(Conte d’espionnage et de contre-espionnage)
LE FAYOT DOUBLE
Mon ami Sliman Chahdi trouve que certains de mes contes publiés récemment sur facebook rappellent le style et l’univers de Marcel Aymé. Le compliment est, bien sûr, très flatteur (“très flattant”, comme disait un chanteur tunisien au micro de Héla Dhaouadi). Mais, je n’aime pas trop ressembler aux autres écrivains, si consacrés soient-ils. Il n’empêche qu’en ce moment, je revis d’une certaine manière les aventures de Monsieur Dutilleul dans Le Passe-muraille. C’est qu’il y a deux mois, en bêchant dans mon jardin, j’ai trouvé un objet bizarre, de forme complexe et qui arborait plusieurs petites antennes sur toute sa surface. Je le pris et l’examinai de tous les côtés : ce n’était pas un poste-radio mais ça en avait tout l’air. Il y avait une inscription dessus, lisible entre les antennes. Une date, vraisemblablement. En effet : novembre 1970. Made in USSR & USA.
- Quoi ? Fabriqué dans les deux pays en pleine guerre froide ? Je rêve ou quoi ?!

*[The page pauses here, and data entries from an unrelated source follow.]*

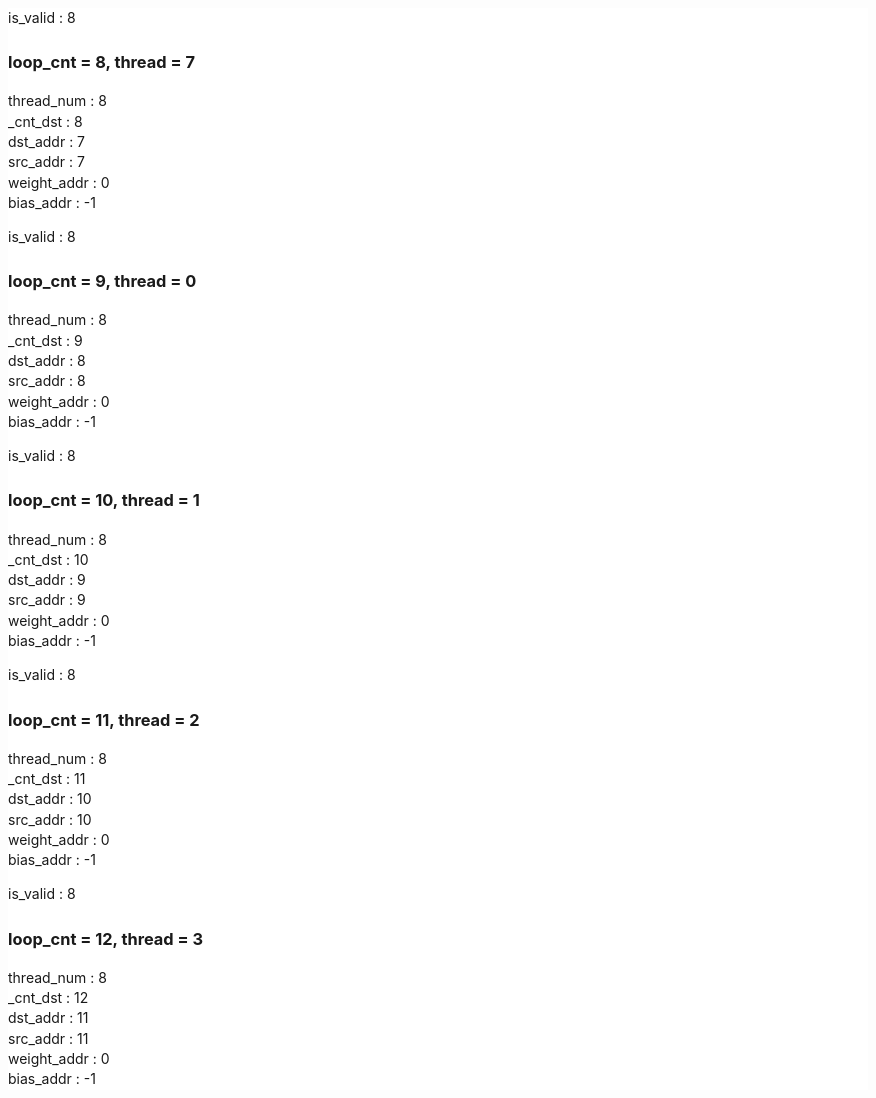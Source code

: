 is_valid : 8  

### loop_cnt = 8, thread = 7  

thread_num : 8  
_cnt_dst : 8  
dst_addr : 7  
src_addr : 7  
weight_addr : 0  
bias_addr : -1  

is_valid : 8  


### loop_cnt = 9, thread = 0  

thread_num : 8  
_cnt_dst : 9  
dst_addr : 8  
src_addr : 8  
weight_addr : 0  
bias_addr : -1  

is_valid : 8  

### loop_cnt = 10, thread = 1  

thread_num : 8  
_cnt_dst : 10  
dst_addr : 9  
src_addr : 9  
weight_addr : 0  
bias_addr : -1  

is_valid : 8  

### loop_cnt = 11, thread = 2  

thread_num : 8  
_cnt_dst : 11  
dst_addr : 10  
src_addr : 10  
weight_addr : 0  
bias_addr : -1  

is_valid : 8  

### loop_cnt = 12, thread = 3  

thread_num : 8  
_cnt_dst : 12  
dst_addr : 11  
src_addr : 11  
weight_addr : 0  
bias_addr : -1  
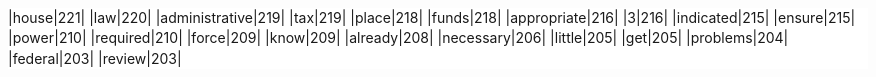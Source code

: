 |house|221|
|law|220|
|administrative|219|
|tax|219|
|place|218|
|funds|218|
|appropriate|216|
|3|216|
|indicated|215|
|ensure|215|
|power|210|
|required|210|
|force|209|
|know|209|
|already|208|
|necessary|206|
|little|205|
|get|205|
|problems|204|
|federal|203|
|review|203|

- Non, Badreddine ! J’ai été “agent double” pendant la guerre froide ! Et les deux Etats ennemis le savaient parfaitement. Je recueillais toutes informations utiles pour l’un ou/ et pour l’autre. Je pénétrais partout, je passais les murs, les remparts, les barrages…tout, tout, tout !
- Et comment se fait-il que vous sachiez mon nom ? Et qu’est-ce qui vous a fait atterrir dans mon jardin ?
- C’est long à expliquer ! On croit que je suis hors de service depuis trois décennies. Or, mes antennes captent toujours des renseignements.
- Prouvez-le-moi, alors !
- Dix minutes et je suis à vous, Badreddine!
Il se volatilisa et vingt minutes plus tard, il me rapporta quantité d’informations vraisemblables sur mes voisins, mes voisines et leurs enfants ! Il me débita presque toutes les indiscrétions sur les habitants de ma rue ! Les finances des commerçants et leurs roublardises en tous genres me furent également rapportées. Il se rendit même à la mosquée et me confia tous les secrets inavoués du lieu et de ses habitués. Les commérages des dix cafés de la cité ne lui échappèrent pas non plus, tout comme les ragots du hammam et des salons de coiffure (pour dames ou pour hommes).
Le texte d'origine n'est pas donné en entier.